Beatriz olhou-o nos olhos pela primeira vez em meses.

— Achas que eu não me sinto sufocada? Achas que é fácil para mim? Mas eu fico! Eu luto! Porque ele é nosso filho!

Miguel baixou os olhos.

— Eu não sou como tu… Não consigo fingir que está tudo bem.

Ela respirou fundo e respondeu:

— Então vai embora de vez. Mas não voltes quando for tarde demais para seres pai.

Miguel saiu sem olhar para trás.

Naquela noite, Beatriz chorou tudo o que tinha para chorar. Depois levantou-se, foi ao quarto do Tomás e ficou ali sentada até ao amanhecer, vendo-o dormir.

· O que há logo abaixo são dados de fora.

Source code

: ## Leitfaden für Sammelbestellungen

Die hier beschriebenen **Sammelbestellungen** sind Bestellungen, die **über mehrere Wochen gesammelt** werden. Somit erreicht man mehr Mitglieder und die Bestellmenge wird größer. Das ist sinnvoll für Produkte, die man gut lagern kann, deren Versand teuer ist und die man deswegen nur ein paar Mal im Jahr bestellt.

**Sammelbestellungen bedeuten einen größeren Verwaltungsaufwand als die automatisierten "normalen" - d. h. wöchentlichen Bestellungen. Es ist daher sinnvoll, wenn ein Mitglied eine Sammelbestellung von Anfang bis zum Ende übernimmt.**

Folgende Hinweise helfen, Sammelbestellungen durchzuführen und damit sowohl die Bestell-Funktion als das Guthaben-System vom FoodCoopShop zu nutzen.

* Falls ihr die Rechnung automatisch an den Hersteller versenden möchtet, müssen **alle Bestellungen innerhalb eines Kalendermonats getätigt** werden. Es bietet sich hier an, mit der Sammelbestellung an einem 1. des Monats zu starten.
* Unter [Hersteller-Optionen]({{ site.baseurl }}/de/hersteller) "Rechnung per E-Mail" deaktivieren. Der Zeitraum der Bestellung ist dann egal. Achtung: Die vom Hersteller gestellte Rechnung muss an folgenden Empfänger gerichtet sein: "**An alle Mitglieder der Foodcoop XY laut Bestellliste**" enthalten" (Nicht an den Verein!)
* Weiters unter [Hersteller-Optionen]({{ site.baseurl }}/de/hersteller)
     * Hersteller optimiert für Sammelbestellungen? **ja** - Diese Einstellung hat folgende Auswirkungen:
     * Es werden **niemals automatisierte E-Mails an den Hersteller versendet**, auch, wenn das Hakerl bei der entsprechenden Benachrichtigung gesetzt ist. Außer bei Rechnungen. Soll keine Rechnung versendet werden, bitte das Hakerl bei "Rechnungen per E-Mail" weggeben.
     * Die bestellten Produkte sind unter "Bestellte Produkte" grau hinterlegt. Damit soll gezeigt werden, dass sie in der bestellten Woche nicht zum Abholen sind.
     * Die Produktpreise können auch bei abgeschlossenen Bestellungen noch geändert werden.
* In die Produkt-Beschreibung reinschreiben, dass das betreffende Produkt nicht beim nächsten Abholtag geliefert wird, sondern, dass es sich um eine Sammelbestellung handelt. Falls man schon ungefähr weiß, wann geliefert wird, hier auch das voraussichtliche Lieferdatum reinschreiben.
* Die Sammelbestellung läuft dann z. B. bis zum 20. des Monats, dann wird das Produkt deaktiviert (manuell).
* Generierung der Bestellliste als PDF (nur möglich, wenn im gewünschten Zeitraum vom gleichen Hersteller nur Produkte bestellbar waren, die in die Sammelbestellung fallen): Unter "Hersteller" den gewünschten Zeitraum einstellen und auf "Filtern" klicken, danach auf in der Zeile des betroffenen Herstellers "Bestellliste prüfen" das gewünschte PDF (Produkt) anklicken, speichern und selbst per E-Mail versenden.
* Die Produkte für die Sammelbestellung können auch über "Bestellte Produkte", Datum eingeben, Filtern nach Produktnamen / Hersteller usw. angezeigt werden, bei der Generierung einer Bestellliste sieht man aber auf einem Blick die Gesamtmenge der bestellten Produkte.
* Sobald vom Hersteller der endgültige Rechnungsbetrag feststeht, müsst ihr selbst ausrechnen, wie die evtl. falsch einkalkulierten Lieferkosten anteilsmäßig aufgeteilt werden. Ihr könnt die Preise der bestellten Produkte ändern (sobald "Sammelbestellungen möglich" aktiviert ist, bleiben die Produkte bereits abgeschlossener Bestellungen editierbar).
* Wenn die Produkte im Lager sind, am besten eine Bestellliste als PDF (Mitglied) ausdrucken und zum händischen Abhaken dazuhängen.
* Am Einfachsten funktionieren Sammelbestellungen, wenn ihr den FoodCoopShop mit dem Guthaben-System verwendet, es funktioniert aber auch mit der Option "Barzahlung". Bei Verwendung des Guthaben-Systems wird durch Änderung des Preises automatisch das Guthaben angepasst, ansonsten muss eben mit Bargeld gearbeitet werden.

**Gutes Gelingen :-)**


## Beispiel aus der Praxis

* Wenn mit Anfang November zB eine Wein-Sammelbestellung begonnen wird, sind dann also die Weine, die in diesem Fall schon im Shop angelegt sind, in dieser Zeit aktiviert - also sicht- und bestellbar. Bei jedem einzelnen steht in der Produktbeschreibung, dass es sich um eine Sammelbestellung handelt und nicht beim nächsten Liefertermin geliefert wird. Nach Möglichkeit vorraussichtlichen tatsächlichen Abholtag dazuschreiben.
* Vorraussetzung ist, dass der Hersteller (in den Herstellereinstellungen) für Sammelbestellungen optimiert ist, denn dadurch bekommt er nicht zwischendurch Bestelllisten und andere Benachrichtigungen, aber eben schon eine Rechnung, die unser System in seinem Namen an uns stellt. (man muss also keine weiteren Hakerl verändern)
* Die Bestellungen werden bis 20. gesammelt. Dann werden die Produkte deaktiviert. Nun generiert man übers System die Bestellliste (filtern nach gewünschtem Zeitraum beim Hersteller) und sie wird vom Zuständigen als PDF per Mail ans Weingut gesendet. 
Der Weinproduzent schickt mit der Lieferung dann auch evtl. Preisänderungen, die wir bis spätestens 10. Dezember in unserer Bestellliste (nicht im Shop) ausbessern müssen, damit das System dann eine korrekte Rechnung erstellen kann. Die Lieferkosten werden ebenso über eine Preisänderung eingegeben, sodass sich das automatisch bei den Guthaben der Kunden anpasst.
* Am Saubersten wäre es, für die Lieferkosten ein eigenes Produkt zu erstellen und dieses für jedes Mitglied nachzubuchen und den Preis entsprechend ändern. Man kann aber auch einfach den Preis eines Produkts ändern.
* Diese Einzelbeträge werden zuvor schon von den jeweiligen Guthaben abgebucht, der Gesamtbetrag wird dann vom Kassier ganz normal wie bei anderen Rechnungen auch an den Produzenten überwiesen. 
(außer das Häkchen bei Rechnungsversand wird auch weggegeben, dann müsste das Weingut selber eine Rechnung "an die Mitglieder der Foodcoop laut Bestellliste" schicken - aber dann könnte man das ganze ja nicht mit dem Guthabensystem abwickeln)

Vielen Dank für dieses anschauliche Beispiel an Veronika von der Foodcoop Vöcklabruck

Hoje, passados dois anos desse dia, Beatriz é outra mulher. O Tomás cresceu saudável e feliz, rodeado do amor da mãe e dos amigos que nunca os abandonaram. Miguel nunca mais apareceu.

Às vezes pergunto-me se é possível alguém fugir assim das próprias responsabilidades sem nunca olhar para trás. Será que um dia ele vai arrepender-se? Ou será que há pessoas destinadas a nunca saberem amar verdadeiramente?

E vocês? Acham que é possível perdoar alguém que abandona um filho? O amor pode mesmo sobreviver à ausência?